* **REQUIRED WORK**
Repeat the records exactly, so that each line matches the original.

(RECORDS FOR THE EXERCISE Opens)

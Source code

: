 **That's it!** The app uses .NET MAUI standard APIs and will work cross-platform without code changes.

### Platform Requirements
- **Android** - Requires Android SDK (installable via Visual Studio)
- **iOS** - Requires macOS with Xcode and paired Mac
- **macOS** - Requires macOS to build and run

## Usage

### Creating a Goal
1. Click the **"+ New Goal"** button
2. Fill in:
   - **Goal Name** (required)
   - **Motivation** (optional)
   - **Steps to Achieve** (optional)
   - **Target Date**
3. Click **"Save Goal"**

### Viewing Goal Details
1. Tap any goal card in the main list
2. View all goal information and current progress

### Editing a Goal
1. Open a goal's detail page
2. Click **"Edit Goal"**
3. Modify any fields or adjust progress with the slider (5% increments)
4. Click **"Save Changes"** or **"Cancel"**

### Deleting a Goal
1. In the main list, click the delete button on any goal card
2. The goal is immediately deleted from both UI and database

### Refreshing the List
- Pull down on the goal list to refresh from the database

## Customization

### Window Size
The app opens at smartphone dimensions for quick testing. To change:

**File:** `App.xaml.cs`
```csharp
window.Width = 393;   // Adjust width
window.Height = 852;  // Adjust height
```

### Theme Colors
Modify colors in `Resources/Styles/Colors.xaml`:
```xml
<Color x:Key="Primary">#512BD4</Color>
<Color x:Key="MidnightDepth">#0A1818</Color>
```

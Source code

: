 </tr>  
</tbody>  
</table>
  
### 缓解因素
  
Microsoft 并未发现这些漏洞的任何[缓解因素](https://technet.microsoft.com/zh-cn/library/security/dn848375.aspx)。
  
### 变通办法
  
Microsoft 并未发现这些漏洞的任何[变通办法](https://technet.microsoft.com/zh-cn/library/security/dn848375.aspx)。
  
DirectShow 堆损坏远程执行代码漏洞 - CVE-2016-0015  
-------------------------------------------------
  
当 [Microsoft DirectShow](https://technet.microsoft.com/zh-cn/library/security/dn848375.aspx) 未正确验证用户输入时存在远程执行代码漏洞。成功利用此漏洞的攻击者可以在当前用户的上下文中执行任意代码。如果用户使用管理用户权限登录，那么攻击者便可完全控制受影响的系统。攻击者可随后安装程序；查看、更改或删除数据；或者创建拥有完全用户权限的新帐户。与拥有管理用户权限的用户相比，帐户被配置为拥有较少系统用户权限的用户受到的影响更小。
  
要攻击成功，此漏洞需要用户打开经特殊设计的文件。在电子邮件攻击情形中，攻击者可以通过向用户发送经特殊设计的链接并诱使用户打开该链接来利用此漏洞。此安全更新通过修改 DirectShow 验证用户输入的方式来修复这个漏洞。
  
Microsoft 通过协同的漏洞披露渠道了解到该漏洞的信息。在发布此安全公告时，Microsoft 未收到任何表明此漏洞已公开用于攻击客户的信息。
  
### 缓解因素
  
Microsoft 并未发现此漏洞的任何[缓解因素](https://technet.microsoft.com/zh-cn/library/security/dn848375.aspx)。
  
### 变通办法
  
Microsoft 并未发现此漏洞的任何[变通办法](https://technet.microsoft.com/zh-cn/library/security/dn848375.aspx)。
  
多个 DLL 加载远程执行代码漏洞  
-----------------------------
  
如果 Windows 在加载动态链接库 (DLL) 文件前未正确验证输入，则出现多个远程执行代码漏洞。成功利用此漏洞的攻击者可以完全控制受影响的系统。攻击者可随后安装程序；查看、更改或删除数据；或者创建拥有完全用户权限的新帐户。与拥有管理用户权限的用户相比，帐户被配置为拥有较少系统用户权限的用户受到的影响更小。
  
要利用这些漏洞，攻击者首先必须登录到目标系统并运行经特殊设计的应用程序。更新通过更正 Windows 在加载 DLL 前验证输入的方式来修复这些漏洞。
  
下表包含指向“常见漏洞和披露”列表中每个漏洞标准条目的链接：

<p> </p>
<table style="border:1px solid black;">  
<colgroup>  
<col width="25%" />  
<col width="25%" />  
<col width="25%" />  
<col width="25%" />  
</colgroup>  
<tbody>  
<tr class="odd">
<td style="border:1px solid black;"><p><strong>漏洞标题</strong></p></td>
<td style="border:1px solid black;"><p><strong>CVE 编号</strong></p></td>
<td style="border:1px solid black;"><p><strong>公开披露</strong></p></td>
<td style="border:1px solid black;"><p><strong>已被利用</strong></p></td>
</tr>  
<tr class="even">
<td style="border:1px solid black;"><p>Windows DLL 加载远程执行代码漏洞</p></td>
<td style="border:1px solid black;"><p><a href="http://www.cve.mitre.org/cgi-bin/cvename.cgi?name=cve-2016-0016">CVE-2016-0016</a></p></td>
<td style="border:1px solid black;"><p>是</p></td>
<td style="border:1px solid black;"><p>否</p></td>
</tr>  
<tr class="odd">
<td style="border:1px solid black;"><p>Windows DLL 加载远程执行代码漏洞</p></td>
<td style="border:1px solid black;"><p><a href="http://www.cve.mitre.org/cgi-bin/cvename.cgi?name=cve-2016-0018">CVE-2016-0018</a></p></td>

(RECORDS FOR THE EXERCISE Closes)

* **PROBLEM SOLUTION**
Source code

: **That's it!** The app uses .NET MAUI standard APIs and will work cross-platform without code changes.

### Platform Requirements
- **Android** - Requires Android SDK (installable via Visual Studio)
- **iOS** - Requires macOS with Xcode and paired Mac
- **macOS** - Requires macOS to build and run

## Usage

### Creating a Goal
1. Click the **"+ New Goal"** button
2. Fill in:
   - **Goal Name** (required)
   - **Motivation** (optional)
   - **Steps to Achieve** (optional)
   - **Target Date**
3. Click **"Save Goal"**

### Viewing Goal Details
1. Tap any goal card in the main list
2. View all goal information and current progress

### Editing a Goal
1. Open a goal's detail page
2. Click **"Edit Goal"**
3. Modify any fields or adjust progress with the slider (5% increments)
4. Click **"Save Changes"** or **"Cancel"**

### Deleting a Goal
1. In the main list, click the delete button on any goal card
2. The goal is immediately deleted from both UI and database

### Refreshing the List
- Pull down on the goal list to refresh from the database

## Customization

### Window Size
The app opens at smartphone dimensions for quick testing. To change:

**File:** `App.xaml.cs`
```csharp
window.Width = 393;   // Adjust width
window.Height = 852;  // Adjust height
```

### Theme Colors
Modify colors in `Resources/Styles/Colors.xaml`:
```xml
<Color x:Key="Primary">#512BD4</Color>
<Color x:Key="MidnightDepth">#0A1818</Color>
```

Source code

: </tr>  
</tbody>  
</table>
  
### 缓解因素
  
Microsoft 并未发现这些漏洞的任何[缓解因素](https://technet.microsoft.com/zh-cn/library/security/dn848375.aspx)。
  
### 变通办法
  
Microsoft 并未发现这些漏洞的任何[变通办法](https://technet.microsoft.com/zh-cn/library/security/dn848375.aspx)。
  
DirectShow 堆损坏远程执行代码漏洞 - CVE-2016-0015  
-------------------------------------------------
  
当 [Microsoft DirectShow](https://technet.microsoft.com/zh-cn/library/security/dn848375.aspx) 未正确验证用户输入时存在远程执行代码漏洞。成功利用此漏洞的攻击者可以在当前用户的上下文中执行任意代码。如果用户使用管理用户权限登录，那么攻击者便可完全控制受影响的系统。攻击者可随后安装程序；查看、更改或删除数据；或者创建拥有完全用户权限的新帐户。与拥有管理用户权限的用户相比，帐户被配置为拥有较少系统用户权限的用户受到的影响更小。
  
要攻击成功，此漏洞需要用户打开经特殊设计的文件。在电子邮件攻击情形中，攻击者可以通过向用户发送经特殊设计的链接并诱使用户打开该链接来利用此漏洞。此安全更新通过修改 DirectShow 验证用户输入的方式来修复这个漏洞。
  
Microsoft 通过协同的漏洞披露渠道了解到该漏洞的信息。在发布此安全公告时，Microsoft 未收到任何表明此漏洞已公开用于攻击客户的信息。
  
### 缓解因素
  
Microsoft 并未发现此漏洞的任何[缓解因素](https://technet.microsoft.com/zh-cn/library/security/dn848375.aspx)。
  
### 变通办法
  
Microsoft 并未发现此漏洞的任何[变通办法](https://technet.microsoft.com/zh-cn/library/security/dn848375.aspx)。
  
多个 DLL 加载远程执行代码漏洞  
-----------------------------
  
如果 Windows 在加载动态链接库 (DLL) 文件前未正确验证输入，则出现多个远程执行代码漏洞。成功利用此漏洞的攻击者可以完全控制受影响的系统。攻击者可随后安装程序；查看、更改或删除数据；或者创建拥有完全用户权限的新帐户。与拥有管理用户权限的用户相比，帐户被配置为拥有较少系统用户权限的用户受到的影响更小。
  
要利用这些漏洞，攻击者首先必须登录到目标系统并运行经特殊设计的应用程序。更新通过更正 Windows 在加载 DLL 前验证输入的方式来修复这些漏洞。
  
下表包含指向“常见漏洞和披露”列表中每个漏洞标准条目的链接：

<p> </p>
<table style="border:1px solid black;">  
<colgroup>  
<col width="25%" />  
<col width="25%" />  
<col width="25%" />  
<col width="25%" />  
</colgroup>  
<tbody>  
<tr class="odd">
<td style="border:1px solid black;"><p><strong>漏洞标题</strong></p></td>
<td style="border:1px solid black;"><p><strong>CVE 编号</strong></p></td>
<td style="border:1px solid black;"><p><strong>公开披露</strong></p></td>
<td style="border:1px solid black;"><p><strong>已被利用</strong></p></td>
</tr>  
<tr class="even">
<td style="border:1px solid black;"><p>Windows DLL 加载远程执行代码漏洞</p></td>
<td style="border:1px solid black;"><p><a href="http://www.cve.mitre.org/cgi-bin/cvename.cgi?name=cve-2016-0016">CVE-2016-0016</a></p></td>
<td style="border:1px solid black;"><p>是</p></td>
<td style="border:1px solid black;"><p>否</p></td>
</tr>  
<tr class="odd">
<td style="border:1px solid black;"><p>Windows DLL 加载远程执行代码漏洞</p></td>
<td style="border:1px solid black;"><p><a href="http://www.cve.mitre.org/cgi-bin/cvename.cgi?name=cve-2016-0018">CVE-2016-0018</a></p></td>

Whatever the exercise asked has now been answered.